▶ WORK ORDER
In the data below, one line contains "This is the" and a later one contains "Today, in most". Print both, with every line between them, exactly and alone.

THE DATA: Begin

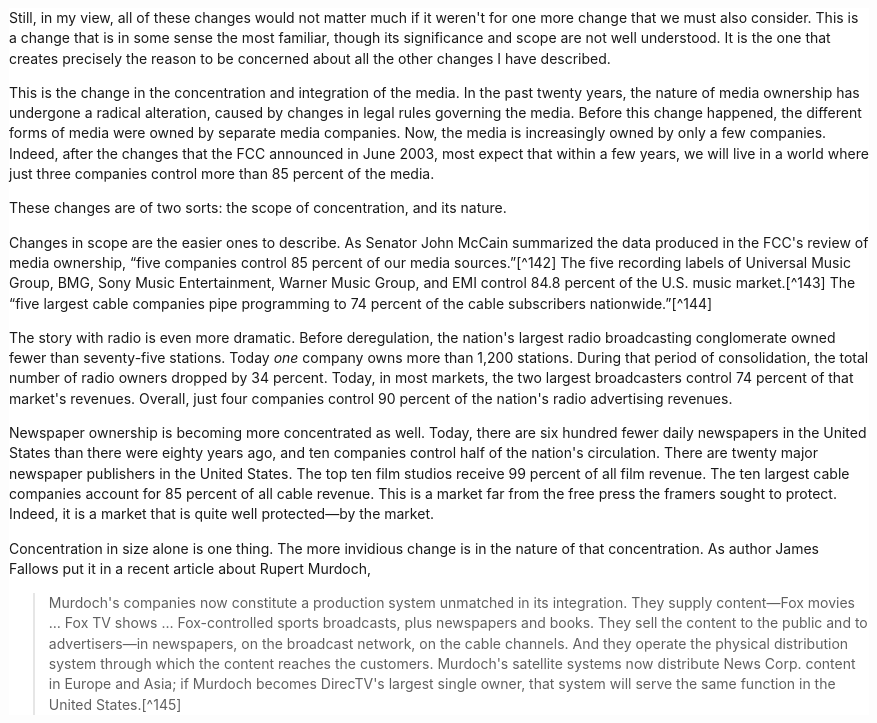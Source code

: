 Still, in my view, all of these changes would not matter much if it weren't for one more change that we must also consider.
This is a change that is in some sense the most familiar, though its significance and scope are not well understood.
It is the one that creates precisely the reason to be concerned about all the other changes I have described.

This is the change in the concentration and integration of the media.
In the past twenty years, the nature of media ownership has undergone a radical alteration, caused by changes in legal rules governing the media.
Before this change happened, the different forms of media were owned by separate media companies.
Now, the media is increasingly owned by only a few companies.
Indeed, after the changes that the FCC announced in June 2003, most expect that within a few years, we will live in a world where just three companies control more than 85 percent of the media.

These changes are of two sorts: the scope of concentration, and its nature.

Changes in scope are the easier ones to describe.
As Senator John McCain summarized the data produced in the FCC's review of media ownership, “five companies control 85 percent of our media sources.”[^142]
The five recording labels of Universal Music Group, BMG, Sony Music Entertainment, Warner Music Group, and EMI control 84.8 percent of the U.S. music market.[^143]
The “five largest cable companies pipe programming to 74 percent of the cable subscribers nationwide.”[^144]

The story with radio is even more dramatic.
Before deregulation, the nation's largest radio broadcasting conglomerate owned fewer than seventy-five stations.
Today _one_ company owns more than 1,200 stations.
During that period of consolidation, the total number of radio owners dropped by 34 percent.
Today, in most markets, the two largest broadcasters control 74 percent of that market's revenues.
Overall, just four companies control 90 percent of the nation's radio advertising revenues.

Newspaper ownership is becoming more concentrated as well.
Today, there are six hundred fewer daily newspapers in the United States than there were eighty years ago, and ten companies control half of the nation's circulation.
There are twenty major newspaper publishers in the United States.
The top ten film studios receive 99 percent of all film revenue.
The ten largest cable companies account for 85 percent of all cable revenue.
This is a market far from the free press the framers sought to protect.
Indeed, it is a market that is quite well protected—by the market.

Concentration in size alone is one thing.
The more invidious change is in the nature of that concentration.
As author James Fallows put it in a recent article about Rupert Murdoch,

> Murdoch's companies now constitute a production system unmatched in its integration.
They supply content—Fox movies …
Fox TV shows …
Fox-controlled sports broadcasts, plus newspapers and books.
They sell the content to the public and to advertisers—in newspapers, on the broadcast network, on the cable channels.
And they operate the physical distribution system through which the content reaches the customers.
Murdoch's satellite systems now distribute News Corp. content in Europe and Asia; if Murdoch becomes DirecTV's largest single owner, that system will serve the same function in the United States.[^145]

THE DATA: End

▶ REPLY
This is the change in the concentration and integration of the media.
In the past twenty years, the nature of media ownership has undergone a radical alteration, caused by changes in legal rules governing the media.
Before this change happened, the different forms of media were owned by separate media companies.
Now, the media is increasingly owned by only a few companies.
Indeed, after the changes that the FCC announced in June 2003, most expect that within a few years, we will live in a world where just three companies control more than 85 percent of the media.

These changes are of two sorts: the scope of concentration, and its nature.

Changes in scope are the easier ones to describe.
As Senator John McCain summarized the data produced in the FCC's review of media ownership, “five companies control 85 percent of our media sources.”[^142]
The five recording labels of Universal Music Group, BMG, Sony Music Entertainment, Warner Music Group, and EMI control 84.8 percent of the U.S. music market.[^143]
The “five largest cable companies pipe programming to 74 percent of the cable subscribers nationwide.”[^144]

The story with radio is even more dramatic.
Before deregulation, the nation's largest radio broadcasting conglomerate owned fewer than seventy-five stations.
Today _one_ company owns more than 1,200 stations.
During that period of consolidation, the total number of radio owners dropped by 34 percent.
Today, in most markets, the two largest broadcasters control 74 percent of that market's revenues.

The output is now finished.